One holiday, Saya John introduces his son, Mathew. He pays Rajkumar to take Mathew to a festival. As they sit and eat peanuts, Rajkumar tells Mathew how his family died when a plague struck their town. Mathew warns Rajkumar that he and his father will leave the next day; they believe the British are coming, bringing war. In the following days, panic sets in around the city. The king issues a proclamation saying that he has beaten the British in battle, but this is a lie. The British arrive the next day and Rajkumar hears their cannons approach the city.
With the British guns echoing in the distance, the royal family inside the palace listen carefully. Though she is late in her third pregnancy, Queen Supayalat, the king’s chief consort, climbs a guard post to listen. She has with her a crowd of young attendants who care for her two daughters. Among these handmaids is Dolly, a slender 10-year-old and the only one who can control the second princess’s fits of anger.
Dolly was bought by Queen Supayalat at a very young age and has no memory of her parents. On this particular morning, she struggles to keep the baby princess calm. The loud guns frighten the baby. The queen fires question after question at the guards, but they provide no answers. She remembers the build-up to the war: a dispute with the British over timber in which the British were–in her view–evidently wrong. The queen has pressured the king into not backing down to the British despite their martial might.

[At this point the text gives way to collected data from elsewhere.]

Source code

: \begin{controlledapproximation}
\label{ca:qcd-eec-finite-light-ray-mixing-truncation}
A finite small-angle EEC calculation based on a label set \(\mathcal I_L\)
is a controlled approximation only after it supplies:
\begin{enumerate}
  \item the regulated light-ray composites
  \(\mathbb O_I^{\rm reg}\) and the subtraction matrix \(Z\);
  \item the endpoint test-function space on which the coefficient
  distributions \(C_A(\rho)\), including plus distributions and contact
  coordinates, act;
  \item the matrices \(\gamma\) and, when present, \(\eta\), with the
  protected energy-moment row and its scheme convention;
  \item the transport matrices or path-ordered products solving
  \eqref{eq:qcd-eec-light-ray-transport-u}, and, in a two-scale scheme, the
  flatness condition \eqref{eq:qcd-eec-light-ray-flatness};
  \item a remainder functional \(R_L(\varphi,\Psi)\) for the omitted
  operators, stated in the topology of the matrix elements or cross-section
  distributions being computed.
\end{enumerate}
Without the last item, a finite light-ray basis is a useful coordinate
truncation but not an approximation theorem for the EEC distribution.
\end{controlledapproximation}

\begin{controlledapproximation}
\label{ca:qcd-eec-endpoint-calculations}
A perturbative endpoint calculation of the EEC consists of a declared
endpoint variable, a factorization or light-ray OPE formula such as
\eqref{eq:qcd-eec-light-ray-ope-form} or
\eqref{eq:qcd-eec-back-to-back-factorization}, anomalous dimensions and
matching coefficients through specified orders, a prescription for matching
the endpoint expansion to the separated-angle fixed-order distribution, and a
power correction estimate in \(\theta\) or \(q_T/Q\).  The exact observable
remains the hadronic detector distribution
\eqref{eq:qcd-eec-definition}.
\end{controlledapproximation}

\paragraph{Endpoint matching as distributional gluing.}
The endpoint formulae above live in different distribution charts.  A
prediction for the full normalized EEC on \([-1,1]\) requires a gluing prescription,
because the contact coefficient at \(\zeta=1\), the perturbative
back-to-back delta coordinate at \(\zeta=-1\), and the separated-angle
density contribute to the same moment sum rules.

Guards beg the queen to retreat to a safe place. They hassle Dolly, urging her to descend a flight of stairs. Dolly believes the princess is too heavy and that she will drop the baby. The queen intervenes and, together, they run and hide in a dark, damp room with heavy doors.
Hours later, a dispatch informs them that a general has defeated the British. The queen disregards this as lies. Hours after that, the truth emerges: the British have defeated the local forces with ease. Two ministers are competing to hand over the royal family to the invaders. After just fourteen days, the Burmese army surrenders to the invaders.